D’altro canto, la giornata di lotta del 6 dicembre ha portato con sé anche una scia di repressione: una denuncia per associazione a delinquere nei confronti di 6 persone, poi decaduta; 10 procedimenti penali per un totale di 20 imputat* tra lavoratori e solidali, con capi di imputazione che vanno dall’interruzione di pubblico servizio, alla manifestazione non autorizzata, passando in due casi per il rifiuto di fornire le generalità, e in uno per lesioni personali e resistenza a pubblico ufficiale (allo stato attuale 3 risolti con il proscioglimento, uno con una condanna a 8 mesi nei confronti di un lavoratore, e gli altri ancora in corso); 19 fogli di via e 13 multe da 1000 euro per blocco stradale. Pur non amando la ragioneria delle beghe giuridiche né il piagnisteo o l’eroismo militante, crediamo sia bene mettere in fila i fatti, perché di questa lotta e delle sue conseguenze non solo non hanno parlato i media, com’è ovvio, ma nemmeno ci è mai riuscito di fare un reale bilancio tra compagn*.

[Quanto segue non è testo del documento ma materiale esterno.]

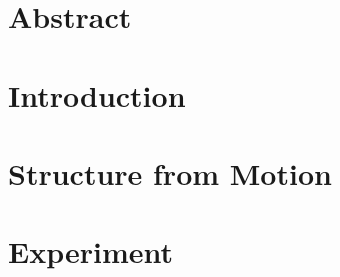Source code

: \documentclass[11pt]{report}
\begin{document}
    
    \newpage
    \chapter{Abstract}
    

    \newpage
    \tableofcontents

    \newpage
    \chapter{Introduction}
    
    

    \newpage
    \chapter{Structure from Motion}
    

    \newpage
    \chapter{Experiment}
    

    
    
    
\end{document}
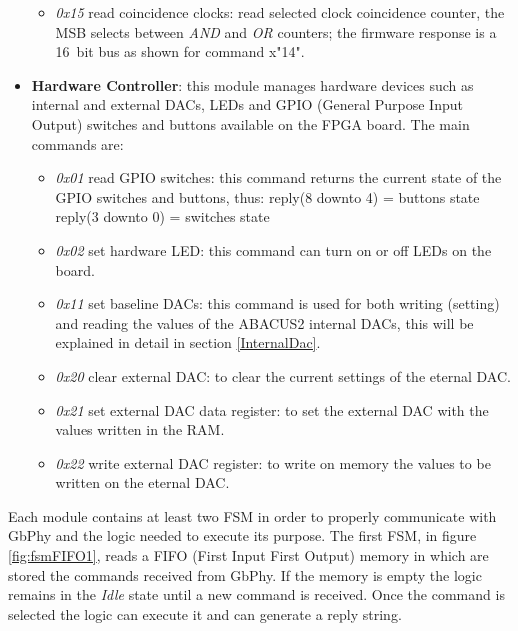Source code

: \begin{itemize}
\begin{itemize}
		\item \textit{0x15} read coincidence clocks: read selected clock coincidence counter, the MSB selects between \textit{AND} and \textit{OR} counters; the firmware response is a 16~bit bus as shown for command x"14".
	\end{itemize}
	
	\item \textbf{Hardware Controller}: this module manages hardware devices such as internal and external DACs, LEDs and GPIO (General Purpose Input Output) switches and buttons available on the FPGA board. The main commands are:
	\begin{itemize}
		\item \textit{0x01} read GPIO switches: this command returns the current state of the GPIO switches and buttons, thus:
		\newline
		reply(8 downto 4) = buttons state
		\newline
		reply(3 downto 0) = switches state
		\item \textit{0x02} set hardware LED: this command can turn on or off LEDs on the board.
		\item \textit{0x11} set baseline DACs: this command is used for both writing (setting) and reading the values of the ABACUS2 internal DACs, this will be explained in detail in section \ref{InternalDac}.
		\item \textit{0x20} clear external DAC: to clear the current settings of the eternal DAC. 
		\item \textit{0x21} set external DAC data register: to set the external DAC with the values written in the RAM.
		\item \textit{0x22} write external DAC register: to write on memory the values to be written on the eternal DAC.
	\end{itemize}  
		
\end{itemize}
\noindent Each module contains at least two FSM in order to properly communicate with GbPhy and the logic needed to execute its purpose. The first FSM, in figure \ref{fig:fsmFIFO1}, reads a FIFO (First Input First Output) memory in which are stored the commands received from GbPhy. If the memory is empty the logic remains in the \textit{Idle} state until a new command is received. Once the command is selected the logic can execute it and can generate a reply string.
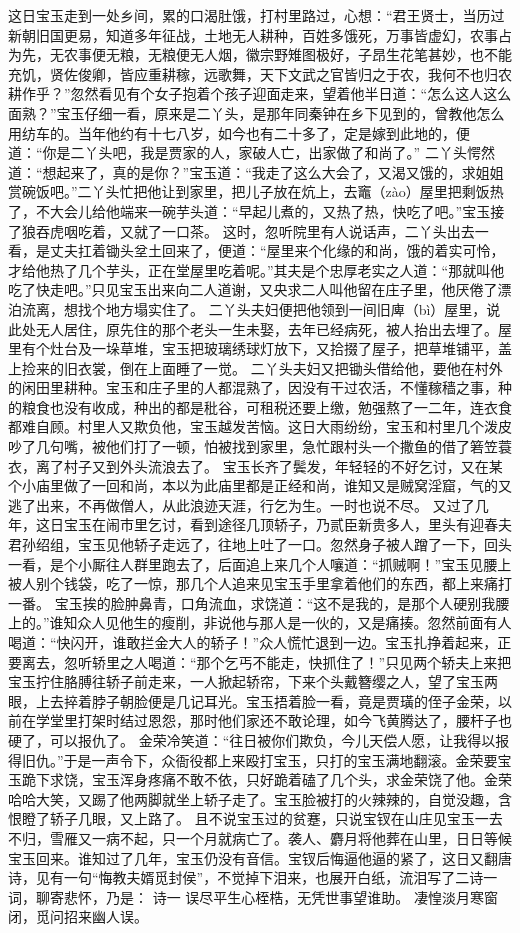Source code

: \documentclass[12pt,oneside]{book}
\begin{document}
这日宝玉走到一处乡间，累的口渴肚饿，打村里路过，心想：“君王贤士，当历过新朝旧国更易，知道多年征战，土地无人耕种，百姓多饿死，万事皆虚幻，农事占为先，无农事便无粮，无粮便无人烟，徽宗野雉图极好，子昂生花笔甚妙，也不能充饥，贤佐俊卿，皆应重耕稼，远歌舞，天下文武之官皆归之于农，我何不也归农耕作乎？”忽然看见有个女子抱着个孩子迎面走来，望着他半日道：“怎么这人这么面熟？”宝玉仔细一看，原来是二丫头，是那年同秦钟在乡下见到的，曾教他怎么用纺车的。当年他约有十七八岁，如今也有二十多了，定是嫁到此地的，便道：“你是二丫头吧，我是贾家的人，家破人亡，出家做了和尚了。”
二丫头愕然道：“想起来了，真的是你？”宝玉道：“我走了这么大会了，又渴又饿的，求姐姐赏碗饭吧。”二丫头忙把他让到家里，把儿子放在炕上，去竈（zào）屋里把剩饭热了，不大会儿给他端来一碗芋头道：“早起儿煮的，又热了热，快吃了吧。”宝玉接了狼吞虎咽吃着，又就了一口茶。
这时，忽听院里有人说话声，二丫头出去一看，是丈夫扛着锄头坌土回来了，便道：“屋里来个化缘的和尚，饿的着实可怜，才给他热了几个芋头，正在堂屋里吃着呢。”其夫是个忠厚老实之人道：“那就叫他吃了快走吧。”只见宝玉出来向二人道谢，又央求二人叫他留在庄子里，他厌倦了漂泊流离，想找个地方塌实住了。
二丫头夫妇便把他领到一间旧庳（bì）屋里，说此处无人居住，原先住的那个老头一生未娶，去年已经病死，被人抬出去埋了。屋里有个灶台及一垛草堆，宝玉把玻璃绣球灯放下，又拾掇了屋子，把草堆铺平，盖上捡来的旧衣裳，倒在上面睡了一觉。
二丫头夫妇又把锄头借给他，要他在村外的闲田里耕种。宝玉和庄子里的人都混熟了，因没有干过农活，不懂稼穑之事，种的粮食也没有收成，种出的都是秕谷，可租税还要上缴，勉强熬了一二年，连衣食都难自顾。村里人又欺负他，宝玉越发苦恼。这日大雨纷纷，宝玉和村里几个泼皮吵了几句嘴，被他们打了一顿，怕被找到家里，急忙跟村头一个撒鱼的借了箬笠蓑衣，离了村子又到外头流浪去了。
宝玉长齐了鬓发，年轻轻的不好乞讨，又在某个小庙里做了一回和尚，本以为此庙里都是正经和尚，谁知又是贼窝淫窟，气的又逃了出来，不再做僧人，从此浪迹天涯，行乞为生。一时也说不尽。
又过了几年，这日宝玉在闹市里乞讨，看到途径几顶轿子，乃贰臣新贵多人，里头有迎春夫君孙绍组，宝玉见他轿子走远了，往地上吐了一口。忽然身子被人蹭了一下，回头一看，是个小厮往人群里跑去了，后面追上来几个人嚷道：“抓贼啊！”宝玉见腰上被人别个钱袋，吃了一惊，那几个人追来见宝玉手里拿着他们的东西，都上来痛打一番。
宝玉挨的脸肿鼻青，口角流血，求饶道：“这不是我的，是那个人硬别我腰上的。”谁知众人见他生的瘦削，非说他与那人是一伙的，又是痛揍。忽然前面有人喝道：“快闪开，谁敢拦金大人的轿子！”众人慌忙退到一边。宝玉扎挣着起来，正要离去，忽听轿里之人喝道：“那个乞丐不能走，快抓住了！”只见两个轿夫上来把宝玉拧住胳膊往轿子前走来，一人掀起轿帘，下来个头戴簪缨之人，望了宝玉两眼，上去捽着脖子朝脸便是几记耳光。宝玉捂着脸一看，竟是贾璜的侄子金荣，以前在学堂里打架时结过恩怨，那时他们家还不敢论理，如今飞黄腾达了，腰杆子也硬了，可以报仇了。
金荣冷笑道：“往日被你们欺负，今儿天偿人愿，让我得以报得旧仇。”于是一声令下，众衙役都上来殴打宝玉，只打的宝玉满地翻滚。金荣要宝玉跪下求饶，宝玉浑身疼痛不敢不依，只好跪着磕了几个头，求金荣饶了他。金荣哈哈大笑，又踢了他两脚就坐上轿子走了。宝玉脸被打的火辣辣的，自觉没趣，含恨瞪了轿子几眼，又上路了。
且不说宝玉过的贫蹇，只说宝钗在山庄见宝玉一去不归，雪雁又一病不起，只一个月就病亡了。袭人、麝月将他葬在山里，日日等候宝玉回来。谁知过了几年，宝玉仍没有音信。宝钗后悔逼他逼的紧了，这日又翻唐诗，见有一句“悔教夫婿觅封侯”，不觉掉下泪来，也展开白纸，流泪写了二诗一词，聊寄悲怀，乃是：
诗一 
误尽平生心桎梏，无凭世事望谁助。
凄惶淡月寒窗闭，觅问招来幽人误。 
\end{document}
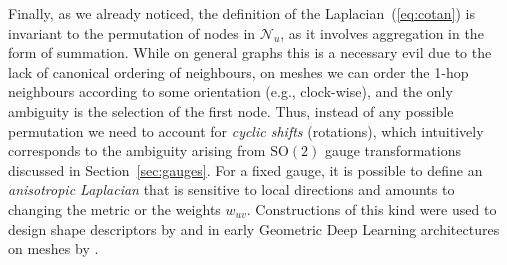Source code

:Finally, as we already noticed, the definition of the Laplacian~(\ref{eq:cotan}) is invariant to the permutation of nodes in $\mathcal{N}_u$, as it involves aggregation in the form of summation. 
%
While on general graphs this is a necessary evil due to the lack of canonical ordering of neighbours, on meshes we can order the 1-hop neighbours according to some orientation (e.g., clock-wise), and the only ambiguity is the selection of the first node. Thus, instead of any possible permutation we need to account for {\em cyclic shifts} (rotations), which intuitively corresponds to the ambiguity arising from $\mathrm{SO}(2)$ gauge transformations discussed in Section~\ref{sec:gauges}. 
%
For a fixed gauge, it is possible to define an {\em anisotropic Laplacian} that is sensitive to local directions and amounts to changing the metric or the weights $w_{uv}$. 
%
Constructions of this kind were used to design shape descriptors by \cite{andreux2014anisotropic,boscaini2016anisotropic} and in early Geometric Deep Learning architectures on meshes by \cite{boscaini2016learning}.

Dopo quella giornata abbiamo continuato a batterci, cercando nuovamente di costruire un fronte ampio di lotta contro le politiche migratorie italiane ed europee e continuando a sostenere le battaglie di chi vive nei ghetti – più o meno ufficiali – per migliori condizioni di vita e di lavoro, contro gli abusi delle questure e la violenza delle istituzioni in generale. È un dato di fatto che costruire questo fronte sia un’impresa ardua e che le ultime strette legislative su immigrazione e “sicurezza”, insieme alle strumentalizzazioni, abbiano spesso causato timori ed arretramenti, raggiungendo in qualche caso il loro obiettivo. Ma è impossibile spiegare queste strette repressive, specialmente contro chi è sprovvisto dei documenti UE, senza guardare ai decenni di lotte che le hanno precedute. Se oggi, per fare un esempio a noi vicino, la questura di Foggia deporta come mai ha fatto in precedenza, e con un accanimento maggiore rispetto ad altre, chi non ha il permesso di soggiorno (40 rimpatri coatti eseguiti nel 2024, e una pioggia di altre misure, anche detentive), a nostro modo di vedere si tratta anche di una reazione alla crescente consapevolezza che ha portato i lavoratori e le lavoratrici ad organizzarsi. Questo vale non solo per la battaglia contro il razzismo di stato, fatto dei mille ricatti legati al permesso di soggiorno, ma anche e soprattutto rispetto alle condizioni di lavoro, che a quei ricatti sono legate. È noto che grazie alle lotte le paghe dei braccianti, nel foggiano, sono più alte della media, e questo forse non va giù a chi comanda nel settore agricolo e ai loro rappresentanti istituzionali. Si tratta di una dinamica collaudata, una storia antica.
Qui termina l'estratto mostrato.